Activity:
Retype, word for word, only the lines from the one with "东海张居士乾坤着大名龙蛇飜笔" through the last line of the data below.

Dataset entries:
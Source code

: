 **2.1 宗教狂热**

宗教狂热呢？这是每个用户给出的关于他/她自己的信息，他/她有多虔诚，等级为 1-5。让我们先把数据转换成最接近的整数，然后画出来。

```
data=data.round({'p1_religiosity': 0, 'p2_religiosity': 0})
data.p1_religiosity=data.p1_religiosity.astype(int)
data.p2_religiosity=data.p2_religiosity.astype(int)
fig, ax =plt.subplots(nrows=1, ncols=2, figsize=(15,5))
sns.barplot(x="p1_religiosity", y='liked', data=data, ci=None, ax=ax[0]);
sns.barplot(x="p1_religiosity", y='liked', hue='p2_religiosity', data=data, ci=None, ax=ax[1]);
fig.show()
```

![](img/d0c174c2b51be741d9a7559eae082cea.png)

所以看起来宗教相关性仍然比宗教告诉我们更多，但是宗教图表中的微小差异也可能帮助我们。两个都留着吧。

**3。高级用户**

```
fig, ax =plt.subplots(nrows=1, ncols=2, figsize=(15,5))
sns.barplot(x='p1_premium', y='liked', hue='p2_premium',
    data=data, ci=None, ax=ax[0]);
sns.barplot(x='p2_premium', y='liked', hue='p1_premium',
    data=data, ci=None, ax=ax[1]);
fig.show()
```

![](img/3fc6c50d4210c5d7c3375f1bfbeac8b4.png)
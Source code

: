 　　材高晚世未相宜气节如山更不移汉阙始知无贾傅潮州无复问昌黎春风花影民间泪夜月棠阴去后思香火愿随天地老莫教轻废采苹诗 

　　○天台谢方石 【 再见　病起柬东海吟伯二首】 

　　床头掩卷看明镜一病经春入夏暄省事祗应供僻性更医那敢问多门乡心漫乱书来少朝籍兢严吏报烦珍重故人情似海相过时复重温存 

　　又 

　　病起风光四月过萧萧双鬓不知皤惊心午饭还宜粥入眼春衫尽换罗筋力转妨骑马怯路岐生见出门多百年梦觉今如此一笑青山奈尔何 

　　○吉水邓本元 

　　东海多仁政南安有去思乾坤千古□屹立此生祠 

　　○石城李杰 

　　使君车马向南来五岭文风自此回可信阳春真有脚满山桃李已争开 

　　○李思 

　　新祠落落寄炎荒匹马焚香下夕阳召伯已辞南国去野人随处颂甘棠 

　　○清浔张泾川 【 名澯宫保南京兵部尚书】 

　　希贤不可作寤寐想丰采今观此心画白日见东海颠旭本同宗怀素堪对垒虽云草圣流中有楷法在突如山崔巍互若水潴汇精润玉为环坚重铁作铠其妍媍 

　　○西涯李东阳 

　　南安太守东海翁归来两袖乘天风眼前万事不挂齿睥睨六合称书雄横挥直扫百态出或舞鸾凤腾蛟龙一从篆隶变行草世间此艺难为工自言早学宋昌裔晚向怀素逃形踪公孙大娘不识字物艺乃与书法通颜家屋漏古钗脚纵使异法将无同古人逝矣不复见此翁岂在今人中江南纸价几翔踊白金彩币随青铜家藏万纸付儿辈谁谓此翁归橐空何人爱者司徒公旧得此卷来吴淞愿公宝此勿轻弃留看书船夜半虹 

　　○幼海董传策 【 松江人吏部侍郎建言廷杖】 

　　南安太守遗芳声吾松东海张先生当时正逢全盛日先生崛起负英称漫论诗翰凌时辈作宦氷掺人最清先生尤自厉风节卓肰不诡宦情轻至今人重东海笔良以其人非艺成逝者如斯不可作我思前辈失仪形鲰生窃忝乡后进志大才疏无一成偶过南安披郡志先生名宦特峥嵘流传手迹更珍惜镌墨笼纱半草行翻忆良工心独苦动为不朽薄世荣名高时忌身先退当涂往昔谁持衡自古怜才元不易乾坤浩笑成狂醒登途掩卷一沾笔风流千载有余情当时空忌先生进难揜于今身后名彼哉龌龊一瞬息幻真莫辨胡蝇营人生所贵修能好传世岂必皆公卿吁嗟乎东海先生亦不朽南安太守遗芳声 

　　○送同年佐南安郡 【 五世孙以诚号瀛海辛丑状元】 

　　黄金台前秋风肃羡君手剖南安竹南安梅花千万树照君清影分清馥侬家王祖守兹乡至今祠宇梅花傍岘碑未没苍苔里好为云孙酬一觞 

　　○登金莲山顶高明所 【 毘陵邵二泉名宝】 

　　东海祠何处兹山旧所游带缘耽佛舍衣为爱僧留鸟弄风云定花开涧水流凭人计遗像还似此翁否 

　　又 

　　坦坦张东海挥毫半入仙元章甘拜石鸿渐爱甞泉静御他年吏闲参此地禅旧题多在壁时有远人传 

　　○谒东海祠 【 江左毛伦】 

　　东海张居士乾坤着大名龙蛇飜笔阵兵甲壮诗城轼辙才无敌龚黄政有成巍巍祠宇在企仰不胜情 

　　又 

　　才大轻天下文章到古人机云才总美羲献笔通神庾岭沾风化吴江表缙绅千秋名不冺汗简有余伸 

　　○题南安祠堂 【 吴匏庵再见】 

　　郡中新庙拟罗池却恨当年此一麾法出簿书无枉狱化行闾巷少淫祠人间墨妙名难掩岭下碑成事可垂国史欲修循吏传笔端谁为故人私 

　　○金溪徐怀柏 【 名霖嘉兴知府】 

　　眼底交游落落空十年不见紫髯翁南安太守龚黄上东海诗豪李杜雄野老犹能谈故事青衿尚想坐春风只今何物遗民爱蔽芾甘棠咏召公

Finished exercise:
　　东海张居士乾坤着大名龙蛇飜笔阵兵甲壮诗城轼辙才无敌龚黄政有成巍巍祠宇在企仰不胜情 

　　又 

　　才大轻天下文章到古人机云才总美羲献笔通神庾岭沾风化吴江表缙绅千秋名不冺汗简有余伸 

　　○题南安祠堂 【 吴匏庵再见】 

　　郡中新庙拟罗池却恨当年此一麾法出簿书无枉狱化行闾巷少淫祠人间墨妙名难掩岭下碑成事可垂国史欲修循吏传笔端谁为故人私 

　　○金溪徐怀柏 【 名霖嘉兴知府】 

　　眼底交游落落空十年不见紫髯翁南安太守龚黄上东海诗豪李杜雄野老犹能谈故事青衿尚想坐春风只今何物遗民爱蔽芾甘棠咏召公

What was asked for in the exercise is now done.